Iran says $100 a barrel is appropriate price for oil

Monday, 17 January 2011 00:01 -     - {{hitsCtrl.values.hits}}

TEHRAN (Reuters) - Iran’s oil minister said on Sunday that $100 for a barrel of crude was appropriate and there was no need to hold an emergency OPEC meeting to discuss the price.

“The price of $100 for oil per barrel is real ... OPEC does not need to hold an emergency meeting over the price issue,” Massoud Mirkazemi told a news conference.

Brent crude prices rallied this week to around $98 a barrel while U.S. oil futures were at about $91, well above the $70-$80 range that OPEC’s top exporter Saudi Arabia says is comfortable for both producers and consumers.

One delegate from a Gulf OPEC member state told Reuters on Thursday OPEC could hold an emergency meeting if oil prices “exceed $100 and stay there”.

Libya, Ecuador and Venezuela have all said prices need to be higher to help producing nations maintain output.

“None of the OPEC members find $100 concerning,” Mirkazemi said, adding that some members of the producers’ group would still not see any need for an emergency meeting if the price rose to $110 or $120.

Iran holds the rotating OPEC presidency. The next scheduled OPEC meeting is on June 2.

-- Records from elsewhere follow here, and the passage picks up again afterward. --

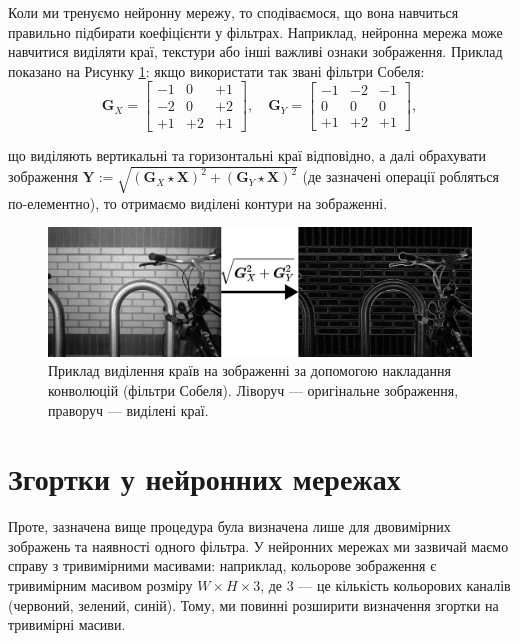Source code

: Коли ми тренуємо нейронну мережу, то сподіваємося, що вона навчиться 
правильно підбирати коефіцієнти у фільтрах. Наприклад, нейронна мережа 
може навчитися виділяти краї, текстури або інші важливі ознаки зображення.
Приклад показано на Рисунку \ref{fig:sobel}: якщо використати 
так звані фільтри Собеля:
\begin{equation}
    \boldsymbol{G}_X = \begin{bmatrix}
        -1 & 0 & +1 \\
        -2 & 0 & +2 \\
        +1 & +2 & +1 
    \end{bmatrix}, \quad \boldsymbol{G}_Y = \begin{bmatrix}
        -1 & -2 & -1 \\
        0 & 0 & 0 \\
        +1 & +2 & +1
    \end{bmatrix},
\end{equation}

що виділяють вертикальні та горизонтальні краї відповідно, а далі обрахувати
зображення $\boldsymbol{Y} := \sqrt{(\boldsymbol{G}_X \star \boldsymbol{X})^2 +
(\boldsymbol{G}_Y \star \boldsymbol{X})^2}$ (де зазначені операції робляться
по-елементно), то отримаємо виділені контури на зображенні.

\begin{figure}
    \centering
    \includegraphics[width=1.0\linewidth]{figures/convolutions/sobel.pdf}
    \caption{Приклад виділення країв на зображенні за допомогою накладання
    конволюцій (фільтри Собеля). Ліворуч --- оригінальне зображення, праворуч
    --- виділені краї.}
    \label{fig:sobel}
\end{figure}

\section{Згортки у нейронних мережах}

Проте, зазначена вище процедура була визначена лише для двовимірних
зображень та наявності одного фільтра. У нейронних мережах ми
зазвичай маємо справу з тривимірними масивами: наприклад, кольорове 
зображення є тривимірним масивом розміру $W \times H \times 3$, де
$3$ --- це кількість кольорових каналів (червоний, зелений, синій).
Тому, ми повинні розширити визначення згортки на тривимірні масиви.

“None of the members have asked for an emergency meeting and I think for a long time there would be no such request,” Mirkazemi said.

Analysts are divided between those who see fundamental strength as the world economy recovers, driving up fuel consumption, and those who focus on differences between today’s relatively well-supplied market and that of 2008, when oil prices raced to an all-time high of nearly $150 a barrel.

OPEC ready to act but not due to speculators

VIENNA: OPEC is ready to act to address supply shortages in the oil market but not to counter price moves caused by speculation, Secretary General Abdullah al-Badri told an Austrian newspaper.

The group is monitoring the situation closely, and “OPEC will intervene to stabilise the market if the market is imbalanced. OPEC will not intervene because of speculators,” he told Wirtschaftsblatt in excerpts of an interview posted on its website on Saturday.

The paper said Badri thought speculation was the primary reason that prices had reached current levels, but it did not provide a direct quotation from him about this.

Brent crude oil rose above $99 a barrel on Friday, helping lift U.S. oil prices despite China’s latest move to tighten credit.

Oil analysts have said oil is unlikely to surge to near $150 this year, as it did in 2008, partly because there is more oil in storage, more fuel capacity at refiners and more idle oil wells.